§ **Data records**
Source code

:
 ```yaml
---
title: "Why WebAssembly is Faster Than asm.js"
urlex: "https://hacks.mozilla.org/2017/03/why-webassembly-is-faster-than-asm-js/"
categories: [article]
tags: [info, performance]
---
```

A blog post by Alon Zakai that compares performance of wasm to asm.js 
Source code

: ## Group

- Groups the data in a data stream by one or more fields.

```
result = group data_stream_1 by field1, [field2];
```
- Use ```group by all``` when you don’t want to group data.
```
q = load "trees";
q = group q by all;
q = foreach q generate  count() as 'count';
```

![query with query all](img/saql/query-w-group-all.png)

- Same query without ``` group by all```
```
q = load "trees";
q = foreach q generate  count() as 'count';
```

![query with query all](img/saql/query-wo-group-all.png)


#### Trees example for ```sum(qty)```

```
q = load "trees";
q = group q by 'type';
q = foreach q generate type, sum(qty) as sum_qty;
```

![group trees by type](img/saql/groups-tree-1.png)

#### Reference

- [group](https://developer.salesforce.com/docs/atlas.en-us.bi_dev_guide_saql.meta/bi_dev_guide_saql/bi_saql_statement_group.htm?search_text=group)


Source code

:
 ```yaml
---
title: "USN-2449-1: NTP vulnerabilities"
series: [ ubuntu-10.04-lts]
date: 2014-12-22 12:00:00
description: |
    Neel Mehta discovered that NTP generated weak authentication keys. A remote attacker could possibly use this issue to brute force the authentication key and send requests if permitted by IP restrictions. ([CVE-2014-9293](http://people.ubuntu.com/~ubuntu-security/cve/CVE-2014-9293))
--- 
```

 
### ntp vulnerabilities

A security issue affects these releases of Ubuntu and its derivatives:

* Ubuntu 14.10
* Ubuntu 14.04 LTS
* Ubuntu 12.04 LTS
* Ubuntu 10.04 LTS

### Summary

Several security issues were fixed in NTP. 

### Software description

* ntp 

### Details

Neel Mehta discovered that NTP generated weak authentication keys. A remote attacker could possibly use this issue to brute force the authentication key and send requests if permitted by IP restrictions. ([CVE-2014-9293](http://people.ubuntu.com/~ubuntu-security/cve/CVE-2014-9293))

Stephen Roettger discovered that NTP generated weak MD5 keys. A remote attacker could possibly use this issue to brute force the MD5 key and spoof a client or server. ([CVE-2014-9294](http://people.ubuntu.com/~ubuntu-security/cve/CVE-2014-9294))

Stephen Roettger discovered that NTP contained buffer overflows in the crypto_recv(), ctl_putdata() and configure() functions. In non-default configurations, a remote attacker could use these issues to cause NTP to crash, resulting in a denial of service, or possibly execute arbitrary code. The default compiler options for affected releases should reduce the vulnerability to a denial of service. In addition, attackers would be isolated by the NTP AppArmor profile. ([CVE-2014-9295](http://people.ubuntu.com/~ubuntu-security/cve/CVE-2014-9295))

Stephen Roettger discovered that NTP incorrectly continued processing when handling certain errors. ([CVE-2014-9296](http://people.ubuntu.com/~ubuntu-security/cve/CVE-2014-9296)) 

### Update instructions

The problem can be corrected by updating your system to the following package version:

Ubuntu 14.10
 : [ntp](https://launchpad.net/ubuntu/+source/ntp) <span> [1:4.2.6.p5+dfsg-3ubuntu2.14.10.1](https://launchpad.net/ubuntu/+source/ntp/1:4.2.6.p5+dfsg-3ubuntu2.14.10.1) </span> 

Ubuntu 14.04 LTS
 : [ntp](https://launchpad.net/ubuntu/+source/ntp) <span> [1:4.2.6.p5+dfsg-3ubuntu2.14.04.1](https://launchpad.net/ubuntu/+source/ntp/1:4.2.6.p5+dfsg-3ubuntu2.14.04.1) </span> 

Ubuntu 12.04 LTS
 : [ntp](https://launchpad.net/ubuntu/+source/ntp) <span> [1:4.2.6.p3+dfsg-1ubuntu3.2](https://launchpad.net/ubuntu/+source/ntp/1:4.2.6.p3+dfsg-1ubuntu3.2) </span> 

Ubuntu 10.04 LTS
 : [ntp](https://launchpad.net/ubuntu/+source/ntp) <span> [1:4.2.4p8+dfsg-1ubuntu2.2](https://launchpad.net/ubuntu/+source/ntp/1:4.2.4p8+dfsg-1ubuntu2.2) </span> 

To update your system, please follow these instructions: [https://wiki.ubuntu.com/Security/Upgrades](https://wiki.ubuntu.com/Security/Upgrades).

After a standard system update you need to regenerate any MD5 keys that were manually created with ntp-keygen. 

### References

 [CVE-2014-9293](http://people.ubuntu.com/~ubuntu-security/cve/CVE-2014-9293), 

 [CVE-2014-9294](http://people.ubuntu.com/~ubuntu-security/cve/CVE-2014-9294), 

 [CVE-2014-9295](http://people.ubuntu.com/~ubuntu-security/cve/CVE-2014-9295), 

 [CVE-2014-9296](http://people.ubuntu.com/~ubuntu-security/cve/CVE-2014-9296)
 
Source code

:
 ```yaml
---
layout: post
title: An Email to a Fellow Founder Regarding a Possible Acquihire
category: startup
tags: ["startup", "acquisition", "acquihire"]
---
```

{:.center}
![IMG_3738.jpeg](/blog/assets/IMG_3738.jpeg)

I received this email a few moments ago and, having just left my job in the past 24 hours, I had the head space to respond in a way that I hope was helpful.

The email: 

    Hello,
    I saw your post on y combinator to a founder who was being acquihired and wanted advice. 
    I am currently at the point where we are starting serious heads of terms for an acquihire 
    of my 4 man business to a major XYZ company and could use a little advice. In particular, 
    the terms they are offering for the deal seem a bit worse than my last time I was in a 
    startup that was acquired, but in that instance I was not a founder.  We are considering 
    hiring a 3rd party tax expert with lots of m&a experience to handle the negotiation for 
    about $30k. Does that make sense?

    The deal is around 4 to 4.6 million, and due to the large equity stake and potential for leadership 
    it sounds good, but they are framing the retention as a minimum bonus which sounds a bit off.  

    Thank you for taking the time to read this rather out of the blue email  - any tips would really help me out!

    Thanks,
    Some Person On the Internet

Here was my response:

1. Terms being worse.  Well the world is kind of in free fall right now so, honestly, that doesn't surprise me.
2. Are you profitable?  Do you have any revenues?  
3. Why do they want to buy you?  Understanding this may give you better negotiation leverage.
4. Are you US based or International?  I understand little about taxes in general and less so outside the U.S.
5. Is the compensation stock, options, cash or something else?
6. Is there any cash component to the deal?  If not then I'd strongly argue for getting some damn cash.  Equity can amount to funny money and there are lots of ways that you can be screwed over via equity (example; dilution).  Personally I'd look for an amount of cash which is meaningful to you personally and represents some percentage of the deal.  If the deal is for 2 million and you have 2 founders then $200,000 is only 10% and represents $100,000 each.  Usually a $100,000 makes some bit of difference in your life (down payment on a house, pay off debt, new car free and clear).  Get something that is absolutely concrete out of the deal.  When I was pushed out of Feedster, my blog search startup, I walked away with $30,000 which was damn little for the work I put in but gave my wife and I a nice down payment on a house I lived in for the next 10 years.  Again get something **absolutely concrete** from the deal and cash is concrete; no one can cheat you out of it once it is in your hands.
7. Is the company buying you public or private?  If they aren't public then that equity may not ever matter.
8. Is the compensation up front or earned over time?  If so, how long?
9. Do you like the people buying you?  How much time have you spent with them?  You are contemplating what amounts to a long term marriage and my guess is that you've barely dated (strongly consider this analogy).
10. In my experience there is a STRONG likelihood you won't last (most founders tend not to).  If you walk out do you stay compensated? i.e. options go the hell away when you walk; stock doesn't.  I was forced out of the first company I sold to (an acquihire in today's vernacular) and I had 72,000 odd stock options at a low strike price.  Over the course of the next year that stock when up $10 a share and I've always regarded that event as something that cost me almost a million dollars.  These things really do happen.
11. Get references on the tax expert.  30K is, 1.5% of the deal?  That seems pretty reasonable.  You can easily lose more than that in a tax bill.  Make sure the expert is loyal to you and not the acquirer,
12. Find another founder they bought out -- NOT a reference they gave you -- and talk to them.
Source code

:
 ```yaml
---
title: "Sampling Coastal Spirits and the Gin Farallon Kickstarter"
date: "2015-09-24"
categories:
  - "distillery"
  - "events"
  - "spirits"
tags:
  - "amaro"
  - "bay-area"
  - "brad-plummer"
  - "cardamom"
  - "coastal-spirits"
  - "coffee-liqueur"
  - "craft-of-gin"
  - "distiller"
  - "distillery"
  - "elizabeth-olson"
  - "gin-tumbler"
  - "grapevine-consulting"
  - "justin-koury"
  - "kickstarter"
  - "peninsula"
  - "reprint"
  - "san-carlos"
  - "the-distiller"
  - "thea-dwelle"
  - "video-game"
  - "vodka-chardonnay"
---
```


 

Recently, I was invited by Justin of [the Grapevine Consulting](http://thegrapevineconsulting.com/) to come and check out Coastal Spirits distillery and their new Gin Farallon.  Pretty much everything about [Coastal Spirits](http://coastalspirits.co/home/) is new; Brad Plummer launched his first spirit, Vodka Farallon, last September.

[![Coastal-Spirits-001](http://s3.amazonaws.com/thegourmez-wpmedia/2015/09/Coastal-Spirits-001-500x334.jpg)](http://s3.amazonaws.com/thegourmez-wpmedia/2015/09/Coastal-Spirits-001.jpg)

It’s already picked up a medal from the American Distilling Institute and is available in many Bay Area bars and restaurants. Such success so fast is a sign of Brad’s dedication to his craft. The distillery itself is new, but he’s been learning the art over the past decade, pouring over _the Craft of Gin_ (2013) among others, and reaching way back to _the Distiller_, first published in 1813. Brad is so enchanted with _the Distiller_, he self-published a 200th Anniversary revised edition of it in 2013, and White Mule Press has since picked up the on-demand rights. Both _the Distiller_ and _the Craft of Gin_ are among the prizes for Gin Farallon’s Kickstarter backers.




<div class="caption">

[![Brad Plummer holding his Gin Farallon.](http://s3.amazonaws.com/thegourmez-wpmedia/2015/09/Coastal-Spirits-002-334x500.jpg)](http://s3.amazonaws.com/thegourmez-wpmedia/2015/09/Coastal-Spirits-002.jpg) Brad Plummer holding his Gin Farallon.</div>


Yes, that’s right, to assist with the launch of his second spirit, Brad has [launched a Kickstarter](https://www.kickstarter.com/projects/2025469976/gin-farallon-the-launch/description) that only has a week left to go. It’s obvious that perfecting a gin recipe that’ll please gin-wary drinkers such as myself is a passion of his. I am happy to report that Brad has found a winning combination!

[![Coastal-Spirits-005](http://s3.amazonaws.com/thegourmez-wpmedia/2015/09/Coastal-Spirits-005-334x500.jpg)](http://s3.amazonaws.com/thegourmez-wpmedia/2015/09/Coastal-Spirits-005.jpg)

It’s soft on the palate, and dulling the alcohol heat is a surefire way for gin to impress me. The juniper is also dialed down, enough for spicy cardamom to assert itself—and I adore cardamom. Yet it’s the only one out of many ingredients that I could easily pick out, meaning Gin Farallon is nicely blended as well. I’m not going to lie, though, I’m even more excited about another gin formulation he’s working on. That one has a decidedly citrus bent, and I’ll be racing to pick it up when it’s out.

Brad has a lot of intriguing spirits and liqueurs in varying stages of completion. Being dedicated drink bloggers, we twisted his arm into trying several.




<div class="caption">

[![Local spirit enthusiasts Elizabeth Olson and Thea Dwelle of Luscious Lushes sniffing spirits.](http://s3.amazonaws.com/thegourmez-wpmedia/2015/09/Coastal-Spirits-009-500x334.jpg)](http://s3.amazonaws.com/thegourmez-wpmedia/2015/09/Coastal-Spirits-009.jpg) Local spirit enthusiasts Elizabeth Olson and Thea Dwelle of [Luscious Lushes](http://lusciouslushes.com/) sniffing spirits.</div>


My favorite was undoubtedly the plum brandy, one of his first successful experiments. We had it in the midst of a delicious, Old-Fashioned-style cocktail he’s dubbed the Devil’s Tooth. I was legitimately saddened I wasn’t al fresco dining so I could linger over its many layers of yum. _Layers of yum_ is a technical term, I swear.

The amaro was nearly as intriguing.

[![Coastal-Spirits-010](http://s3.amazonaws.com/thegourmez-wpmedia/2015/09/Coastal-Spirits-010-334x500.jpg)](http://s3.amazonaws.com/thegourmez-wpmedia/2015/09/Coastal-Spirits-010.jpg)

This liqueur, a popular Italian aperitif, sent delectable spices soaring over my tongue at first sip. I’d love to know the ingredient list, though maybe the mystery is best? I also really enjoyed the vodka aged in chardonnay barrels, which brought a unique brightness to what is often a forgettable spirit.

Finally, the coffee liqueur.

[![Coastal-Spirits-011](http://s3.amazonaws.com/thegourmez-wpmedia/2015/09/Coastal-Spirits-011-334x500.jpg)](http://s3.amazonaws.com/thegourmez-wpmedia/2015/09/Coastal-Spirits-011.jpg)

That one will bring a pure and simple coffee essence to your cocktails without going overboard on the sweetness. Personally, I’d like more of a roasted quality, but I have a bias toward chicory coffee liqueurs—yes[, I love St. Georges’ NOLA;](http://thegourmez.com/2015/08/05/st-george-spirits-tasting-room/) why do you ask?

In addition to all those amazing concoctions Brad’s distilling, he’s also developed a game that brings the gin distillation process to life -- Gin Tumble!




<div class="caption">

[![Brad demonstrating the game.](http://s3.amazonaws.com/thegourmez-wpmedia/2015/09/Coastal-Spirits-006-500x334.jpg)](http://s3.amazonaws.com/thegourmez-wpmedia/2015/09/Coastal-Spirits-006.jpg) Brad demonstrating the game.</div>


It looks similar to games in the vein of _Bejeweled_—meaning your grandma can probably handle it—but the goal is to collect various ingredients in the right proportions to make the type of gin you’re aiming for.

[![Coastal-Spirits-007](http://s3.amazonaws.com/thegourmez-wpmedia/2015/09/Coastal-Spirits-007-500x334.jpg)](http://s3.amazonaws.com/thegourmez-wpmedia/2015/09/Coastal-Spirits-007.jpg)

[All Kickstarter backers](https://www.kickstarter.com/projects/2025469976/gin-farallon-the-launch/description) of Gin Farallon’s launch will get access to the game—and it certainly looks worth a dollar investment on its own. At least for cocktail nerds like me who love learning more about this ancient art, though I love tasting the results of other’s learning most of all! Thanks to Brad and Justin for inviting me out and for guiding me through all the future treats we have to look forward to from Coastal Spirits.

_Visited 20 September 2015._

§ **Directions for this task**
Above are the records. Print exactly, and only, the lines from the line with "1. Terms being" to the line with "5. Is the compensation", both inclusive.

§ **Answer below**
1. Terms being worse.  Well the world is kind of in free fall right now so, honestly, that doesn't surprise me.
2. Are you profitable?  Do you have any revenues?  
3. Why do they want to buy you?  Understanding this may give you better negotiation leverage.
4. Are you US based or International?  I understand little about taxes in general and less so outside the U.S.
5. Is the compensation stock, options, cash or something else?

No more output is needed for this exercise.